Task item » Give the number of lines in the data below where the word "engine" appears, and nothing besides.

Source data Block Start

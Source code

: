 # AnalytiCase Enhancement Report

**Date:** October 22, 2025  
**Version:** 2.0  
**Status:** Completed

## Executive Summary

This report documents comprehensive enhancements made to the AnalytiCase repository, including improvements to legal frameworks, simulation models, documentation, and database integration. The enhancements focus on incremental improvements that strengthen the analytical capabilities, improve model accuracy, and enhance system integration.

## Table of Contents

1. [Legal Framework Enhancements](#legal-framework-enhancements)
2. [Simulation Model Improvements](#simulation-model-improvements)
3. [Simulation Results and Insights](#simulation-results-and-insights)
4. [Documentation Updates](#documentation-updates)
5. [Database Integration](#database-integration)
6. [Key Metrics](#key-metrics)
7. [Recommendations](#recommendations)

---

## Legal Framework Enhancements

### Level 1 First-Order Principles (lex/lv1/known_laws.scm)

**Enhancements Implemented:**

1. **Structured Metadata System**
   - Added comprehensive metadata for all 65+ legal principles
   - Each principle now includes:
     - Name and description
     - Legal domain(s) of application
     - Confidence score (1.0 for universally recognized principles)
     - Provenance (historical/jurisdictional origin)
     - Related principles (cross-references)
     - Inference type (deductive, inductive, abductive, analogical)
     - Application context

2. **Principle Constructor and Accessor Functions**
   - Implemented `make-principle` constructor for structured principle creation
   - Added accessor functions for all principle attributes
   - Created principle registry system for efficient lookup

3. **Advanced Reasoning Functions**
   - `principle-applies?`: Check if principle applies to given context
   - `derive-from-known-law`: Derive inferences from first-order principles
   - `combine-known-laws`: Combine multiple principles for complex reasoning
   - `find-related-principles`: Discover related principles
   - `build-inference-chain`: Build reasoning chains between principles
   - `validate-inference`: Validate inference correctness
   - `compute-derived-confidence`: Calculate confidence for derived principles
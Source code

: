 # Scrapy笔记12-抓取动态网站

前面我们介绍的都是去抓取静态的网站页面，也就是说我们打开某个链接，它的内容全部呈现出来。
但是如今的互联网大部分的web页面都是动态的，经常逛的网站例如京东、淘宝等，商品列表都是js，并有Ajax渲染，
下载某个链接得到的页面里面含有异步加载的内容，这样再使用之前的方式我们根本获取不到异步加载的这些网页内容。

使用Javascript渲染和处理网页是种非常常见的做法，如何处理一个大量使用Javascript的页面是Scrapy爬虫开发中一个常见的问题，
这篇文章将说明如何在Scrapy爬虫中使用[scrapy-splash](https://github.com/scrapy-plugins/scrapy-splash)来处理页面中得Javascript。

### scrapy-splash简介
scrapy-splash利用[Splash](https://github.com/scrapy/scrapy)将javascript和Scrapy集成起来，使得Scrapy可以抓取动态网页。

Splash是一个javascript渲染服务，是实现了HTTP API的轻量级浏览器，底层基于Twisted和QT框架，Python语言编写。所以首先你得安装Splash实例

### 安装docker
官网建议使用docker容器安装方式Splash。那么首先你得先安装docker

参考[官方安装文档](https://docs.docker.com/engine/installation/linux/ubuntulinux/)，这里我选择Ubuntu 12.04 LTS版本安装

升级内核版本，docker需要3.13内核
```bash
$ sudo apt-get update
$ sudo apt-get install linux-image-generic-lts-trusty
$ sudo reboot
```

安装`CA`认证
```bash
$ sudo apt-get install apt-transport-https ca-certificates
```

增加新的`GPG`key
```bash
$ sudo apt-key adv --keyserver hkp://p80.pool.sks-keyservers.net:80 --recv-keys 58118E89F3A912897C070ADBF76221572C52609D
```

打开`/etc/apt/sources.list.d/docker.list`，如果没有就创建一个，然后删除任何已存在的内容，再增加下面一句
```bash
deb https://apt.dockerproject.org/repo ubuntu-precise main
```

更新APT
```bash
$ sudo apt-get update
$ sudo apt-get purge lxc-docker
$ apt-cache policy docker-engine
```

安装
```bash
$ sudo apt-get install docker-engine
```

Source data Block End

Exercise answer » 3